The Company desires to employ the Executive in the capacities of Senior Vice
President, Controller, and the Executive desires to be so employed, on the terms
and subject to the conditions set forth in this agreement (the "Agreement");

Now, therefore, in consideration of the mutual covenants set forth herein and
other good and valuable consideration the parties hereto hereby agree as
follows:

1. EMPLOYMENT; TERM.

      The Company employs the Executive, and the Executive agrees to be employed
by the Company, upon the terms and subject to the conditions set forth herein,
for a term commencing on the Effective Date and terminating on December 31, 2007
unless terminated earlier in accordance with Section 5 of this Agreement;
provided, that such term shall automatically be extended from time to time for
additional periods of one calendar year from the date on which it would
otherwise expire unless the Executive, on one hand, or the Company, on the
other, gives notice to the other party or parties not less than 120 days prior
to such date that it elects to permit the term of this Agreement to expire
without extension on such date. (The initial term of this Agreement as the same
may be extended in accordance with the terms of this Agreement is hereinafter
referred to as the "Term").

2. POSITIONS; CONDUCT.

(a) During the Term, the Executive will hold the title and office of, and serve
in the position of, Senior Vice President, Controller of the Company.
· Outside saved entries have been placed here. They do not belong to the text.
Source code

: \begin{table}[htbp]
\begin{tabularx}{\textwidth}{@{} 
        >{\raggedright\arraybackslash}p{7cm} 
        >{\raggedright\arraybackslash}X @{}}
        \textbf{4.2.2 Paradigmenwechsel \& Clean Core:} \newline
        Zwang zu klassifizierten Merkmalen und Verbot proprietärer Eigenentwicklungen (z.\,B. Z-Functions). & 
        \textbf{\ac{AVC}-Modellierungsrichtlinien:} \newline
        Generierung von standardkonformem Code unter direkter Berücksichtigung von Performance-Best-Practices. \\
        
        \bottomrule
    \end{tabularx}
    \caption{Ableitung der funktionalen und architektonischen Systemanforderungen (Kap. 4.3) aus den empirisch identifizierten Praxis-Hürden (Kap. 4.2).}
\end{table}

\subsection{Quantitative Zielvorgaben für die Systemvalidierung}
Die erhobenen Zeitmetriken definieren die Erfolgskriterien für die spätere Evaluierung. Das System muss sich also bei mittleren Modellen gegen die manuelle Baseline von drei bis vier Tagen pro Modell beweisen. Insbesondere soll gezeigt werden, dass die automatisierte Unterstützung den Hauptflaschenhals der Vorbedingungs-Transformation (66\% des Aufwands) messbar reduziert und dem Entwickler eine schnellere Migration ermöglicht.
The
Executive shall report to the Chief Financial Officer of the Company and shall
perform such specific duties and services (including service as an officer,
director or equivalent position of any direct or indirect subsidiary without
additional compensation) as the Company shall reasonably request consistent with
the Executive's position.

(b) During the Term, the Executive agrees to devote his full business time and
attention to the business and affairs of the Company and to faithfully and
diligently perform, to the best of his ability, all of his duties and
responsibilities hereunder. Nothing in this Agreement shall preclude the
Executive from devoting reasonable time and attention to the following (the
"Exempted Activities"): (i) serving, with the approval of the Chief Financial
Officer of the Company, as an officer, director, trustee or member of any
organization, (ii) engaging in charitable and community activities and (iii)
managing his personal investments and affairs. In no event shall the Exempted
Activities involve any material conflict of interest with the interests of the
Company or, individually or collectively, interfere materially with the
performance by the Executive of his duties and responsibilities under this
Agreement.

(c) The Executive's office and place of rendering his services under this
Agreement shall be in the principal executive offices of the Company. During the
Term, the Company shall provide the Executive with executive office space, and
administrative and secretarial assistance and other support services consistent
with his positions and with his duties and responsibilities hereunder.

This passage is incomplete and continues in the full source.